:: Raw data ::

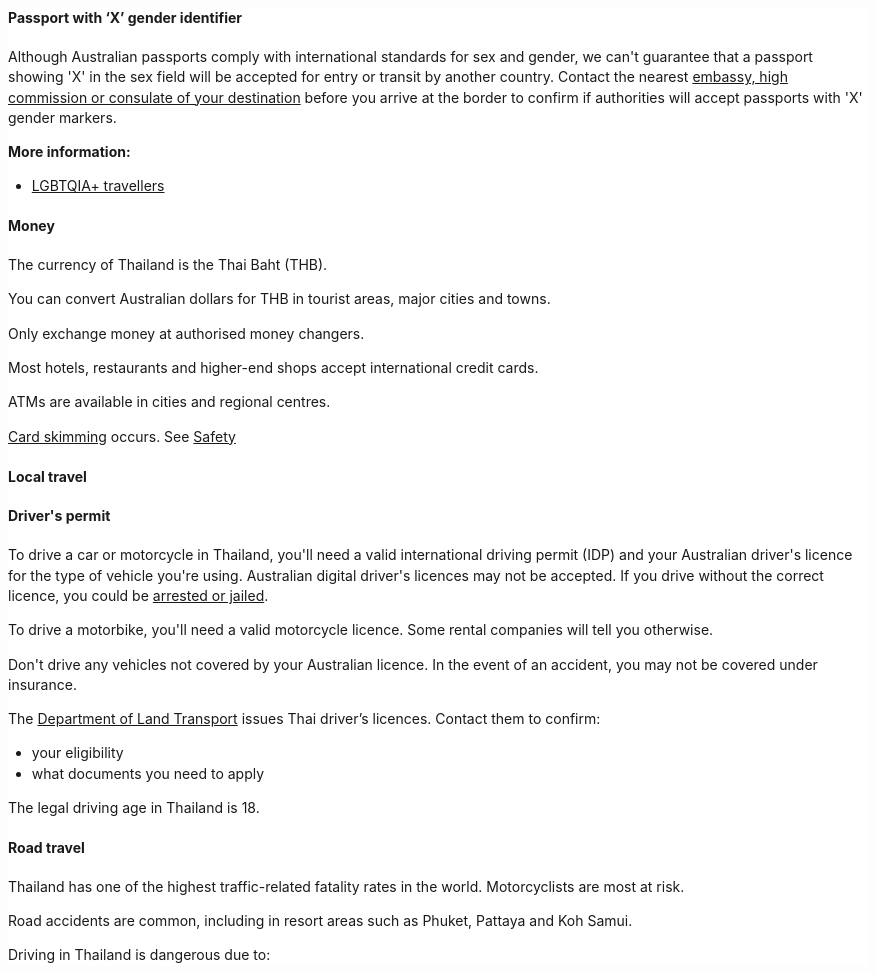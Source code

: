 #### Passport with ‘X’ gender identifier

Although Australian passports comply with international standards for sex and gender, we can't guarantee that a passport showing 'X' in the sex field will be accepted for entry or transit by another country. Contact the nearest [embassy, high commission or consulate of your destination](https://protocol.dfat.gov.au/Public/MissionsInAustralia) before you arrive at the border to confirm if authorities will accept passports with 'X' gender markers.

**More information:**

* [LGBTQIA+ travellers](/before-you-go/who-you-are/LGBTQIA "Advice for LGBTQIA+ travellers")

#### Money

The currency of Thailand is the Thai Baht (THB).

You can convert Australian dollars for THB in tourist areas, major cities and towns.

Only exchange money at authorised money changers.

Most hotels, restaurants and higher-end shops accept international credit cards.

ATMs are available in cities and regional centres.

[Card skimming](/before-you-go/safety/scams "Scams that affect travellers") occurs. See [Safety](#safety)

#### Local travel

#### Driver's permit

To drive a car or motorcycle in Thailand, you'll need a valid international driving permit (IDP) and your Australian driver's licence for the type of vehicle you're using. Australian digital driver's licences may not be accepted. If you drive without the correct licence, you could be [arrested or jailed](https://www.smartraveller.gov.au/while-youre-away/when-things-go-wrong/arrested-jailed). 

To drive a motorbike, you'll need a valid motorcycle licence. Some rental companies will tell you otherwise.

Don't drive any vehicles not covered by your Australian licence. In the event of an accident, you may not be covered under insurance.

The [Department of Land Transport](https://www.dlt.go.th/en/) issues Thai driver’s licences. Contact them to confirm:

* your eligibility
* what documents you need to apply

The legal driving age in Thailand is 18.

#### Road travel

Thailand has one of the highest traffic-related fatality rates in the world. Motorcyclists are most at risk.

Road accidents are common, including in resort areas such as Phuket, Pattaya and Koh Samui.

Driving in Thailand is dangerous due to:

:::

Directions: Would you please repeat exactly the lines above, starting at the line with "You can convert" and stopping at the line with "#### Driver's permit", both included?

Answer for this exercise:
You can convert Australian dollars for THB in tourist areas, major cities and towns.

Only exchange money at authorised money changers.

Most hotels, restaurants and higher-end shops accept international credit cards.

ATMs are available in cities and regional centres.

[Card skimming](/before-you-go/safety/scams "Scams that affect travellers") occurs. See [Safety](#safety)

#### Local travel

#### Driver's permit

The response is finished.